There comes a time in the e-career of every blogger of worth when, in order to make it to the big leagues of bloggitude, he must generate some kind of controversy or scandal.  As a general rule, this tends to involve the generation of truly Nixonian quantities of hate mail from those offended by the aforementioned aspiring blogger.  Therefore, in my never-ending quest to achieve the greatest degree or terrestrial notoriety imaginable, I present just a few of the controversial and outrageous theories, facts, canapé recipes, and outright dissimulations that I can only hope will help me to offend enough people to beat out Gorbachev and the Olsen twins as Time magazine’s quasi-sentient being of the orbital cycle.  Or just sell a bunch of T-shirts and start dating a supermodel.  Whichever.  What kind of epiphanies could I possibly to reveal to unleash such a torrent of awesomeness?  Well…

 

            A lot of people are buying those hybrid cars these days.  And why not?  They burn less gas, they have all sorts of nifty lights and gauges on the dash, and none of them have names that actually mean anything.  But wait, would you be so eager to scurry out to your local Prius dealership if you were to learn that they achieve all these wonderful things because hybrids are actually manufactured from a new experimental alloy?  A new experimental alloy made out of kittens?  Because they are; every last one of them, made from only the cutest and fluffiest of kittens, hand-picked by Honda kitten polymer specialists deep within their secret lair beneath an Arby’s somewhere in Iowa.

 

            Perhaps you grew up playing Super Mario Brothers, I know I did.  But did you know that this beloved game was in fact based upon the lives of convicted murderers and anarchists, Sacco and Vanzetti?  Sure, you thought you were saving the princess and her three hundred worthless shroom-headed attendants, but you were actually assassinating the leaders of a legitimately elected koopa government in the vain and foolish hope that the ensuing chaos would eventually usher in a utopian socialist paradise.  In fact, the guy who shot President William McKinley played a lot of Mario Brothers when he was little, and it so thoroughly warped his mind that he built a time machine out of an old colander and a 73’ Buick Skylark just to break the very laws of time and space to further his radical nihilist agenda.

 

            Beloved child actor and all around sassy little bloke Gary Coleman is not in fact totally short as we have always been lead to believe.  In fact, Sir Coleman is over nine and a half feet tall and weighs upwards of half a metric ton.  The illusion of his minisculinity is maintained only by having him always stand twice as far away from everything as everyone else.

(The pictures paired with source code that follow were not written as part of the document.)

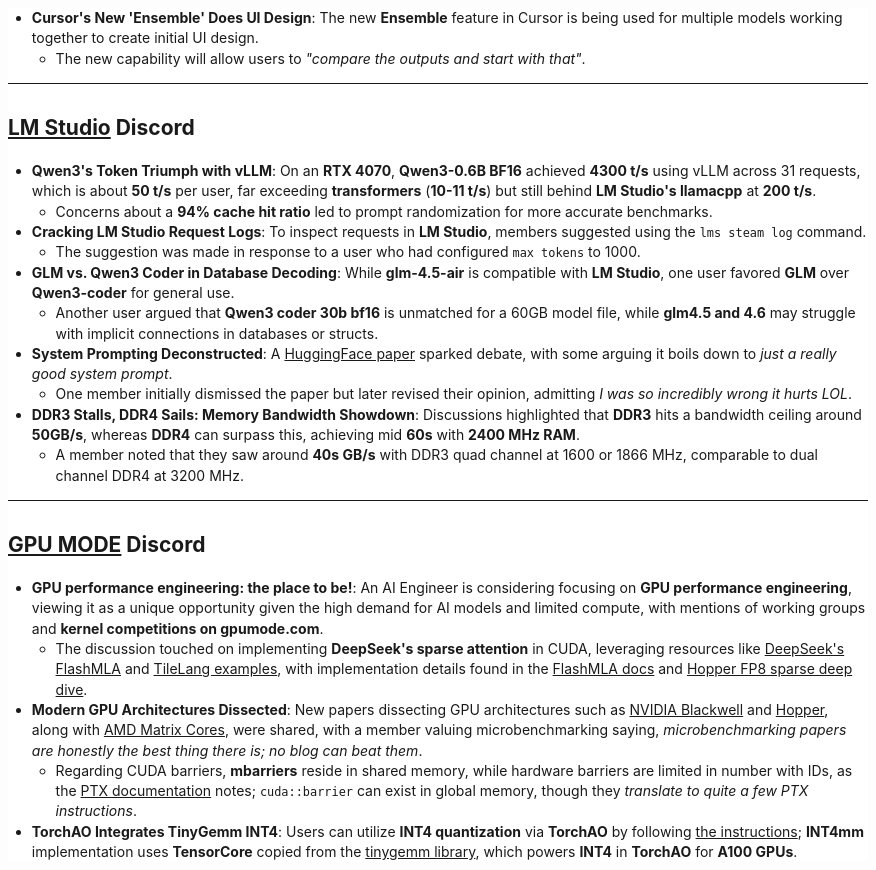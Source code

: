 - **Cursor's New 'Ensemble' Does UI Design**: The new **Ensemble** feature in Cursor is being used for multiple models working together to create initial UI design.
   - The new capability will allow users to *"compare the outputs and start with that"*.



---



## [LM Studio](https://discord.com/channels/1110598183144399058) Discord

- **Qwen3's Token Triumph with vLLM**: On an **RTX 4070**, **Qwen3-0.6B BF16** achieved **4300 t/s** using vLLM across 31 requests, which is about **50 t/s** per user, far exceeding **transformers** (**10-11 t/s**) but still behind **LM Studio's llamacpp** at **200 t/s**.
   - Concerns about a **94% cache hit ratio** led to prompt randomization for more accurate benchmarks.
- **Cracking LM Studio Request Logs**: To inspect requests in **LM Studio**, members suggested using the `lms steam log` command.
   - The suggestion was made in response to a user who had configured `max tokens` to 1000.
- **GLM vs. Qwen3 Coder in Database Decoding**: While **glm-4.5-air** is compatible with **LM Studio**, one user favored **GLM** over **Qwen3-coder** for general use.
   - Another user argued that **Qwen3 coder 30b bf16** is unmatched for a 60GB model file, while **glm4.5 and 4.6** may struggle with implicit connections in databases or structs.
- **System Prompting Deconstructed**: A [HuggingFace paper](https://huggingface.co/papers/2407.10718) sparked debate, with some arguing it boils down to *just a really good system prompt*.
   - One member initially dismissed the paper but later revised their opinion, admitting *I was so incredibly wrong it hurts LOL*.
- **DDR3 Stalls, DDR4 Sails: Memory Bandwidth Showdown**: Discussions highlighted that **DDR3** hits a bandwidth ceiling around **50GB/s**, whereas **DDR4** can surpass this, achieving mid **60s** with **2400 MHz RAM**.
   - A member noted that they saw around **40s GB/s** with DDR3 quad channel at 1600 or 1866 MHz, comparable to dual channel DDR4 at 3200 MHz.



---



## [GPU MODE](https://discord.com/channels/1189498204333543425) Discord

- **GPU performance engineering: the place to be!**: An AI Engineer is considering focusing on **GPU performance engineering**, viewing it as a unique opportunity given the high demand for AI models and limited compute, with mentions of working groups and **kernel competitions on gpumode.com**.
   - The discussion touched on implementing **DeepSeek's sparse attention** in CUDA, leveraging resources like [DeepSeek's FlashMLA](https://github.com/deepseek-ai/FlashMLA) and [TileLang examples](https://github.com/tile-ai/tilelang/tree/main/examples/deepseek_v32), with implementation details found in the [FlashMLA docs](https://github.com/deepseek-ai/FlashMLA/blob/main/docs/20250422-new-kernel-deep-dive.md) and [Hopper FP8 sparse deep dive](https://github.com/deepseek-ai/FlashMLA/blob/main/docs/20250929-hopper-fp8-sparse-deep-dive.md).
- **Modern GPU Architectures Dissected**: New papers dissecting GPU architectures such as [NVIDIA Blackwell](https://arxiv.org/abs/2507.10789) and [Hopper](https://arxiv.org/abs/2402.13499), along with [AMD Matrix Cores](https://www.osti.gov/biblio/2345982), were shared, with a member valuing microbenchmarking saying, *microbenchmarking papers are honestly the best thing there is; no blog can beat them*.
   - Regarding CUDA barriers, **mbarriers** reside in shared memory, while hardware barriers are limited in number with IDs, as the [PTX documentation](https://docs.nvidia.com/cuda/parallel-thread-execution/#instructions) notes; `cuda::barrier` can exist in global memory, though they *translate to quite a few PTX instructions*.
- **TorchAO Integrates TinyGemm INT4**: Users can utilize **INT4 quantization** via **TorchAO** by following [the instructions](https://github.com/pytorch/ao?tab=readme-ov-file#-quick-start); **INT4mm** implementation uses **TensorCore** copied from the [tinygemm library](https://github.com/pytorch/pytorch/blob/main/aten/src/ATen/native/cuda/int4mm.cu), which powers **INT4** in **TorchAO** for **A100 GPUs**.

Also, he’s made out of kittens too.

 

            If you caught the movie Mulan a few years back, you might be forgiven for believing that the Chinese are a peaceful people while the Mongol hordes are a bloodthirsty band of psychos.  You would, however, be wrong, as it turns out that the entire film is nothing but a piece of total and complete anti-Mongol propaganda cooked up by the frozen undead brain of Walt “General Tsao” Disney in hopes that he might lull us into complacency so that when his army of genetically engineered tiny dragons voiced by Eddie Murphy come to conquer America, we won’t realize that we need to call Mongolia for help until it’s too late for the ghostly and Alec Guinnessian spirits of Genghis Khan and Davy Crockett to deliver us from their scaly red comedic reign of terror.

 

            For all you vegetarians, vegans, antelopes, stegasauri, and other herbivores out there who probably enjoy the great array of soy burgers and other seemingly fine line of soy processed foodstuff products available, I fear I have some shocking news as well.  It turns out that they make all these things from only the nastiest and most unsellable parts of the soy.  The snouts, the tail, the femurs, the venom sac; these are the loathsome soy remains that go into your beloved soy burgers.  Also, soy is in fact a Chinese word meaning, “made out of kittens,” so if you became a vegan in the belief that you had eaten you last kitten, I’m afraid its just bad news all around for you today.

 

            A lot of you, I expect, love Raymond.  But the truth is that not everyone does.  A recent survey by the U.S. Department of Too Much Funding and Not Enough Brains recently revealed that only 97.8% of Americans love Raymond.  More shocking still, the producers of Raymond’s dishonestly-named show had access to this little bit of information as early as the second season of the show, but they chose to hide it rather than telling the American people that Raymond was not quite so universally loved as they had been lead to believe.

 

            Finally, after a great deal of painstaking, messy, and extremely silly research, I have discovered that it is indeed a physical impossibility, even with the help of a sledge hammer, to put a chicken into a biscuit.  As such, you may expect to read within the week about my pending class action suit against the makers of Chicken-in-a-Biscuit, lying bastards that they are.

 

            So bring it on, corporate America, I know all your secrets, rarrrr!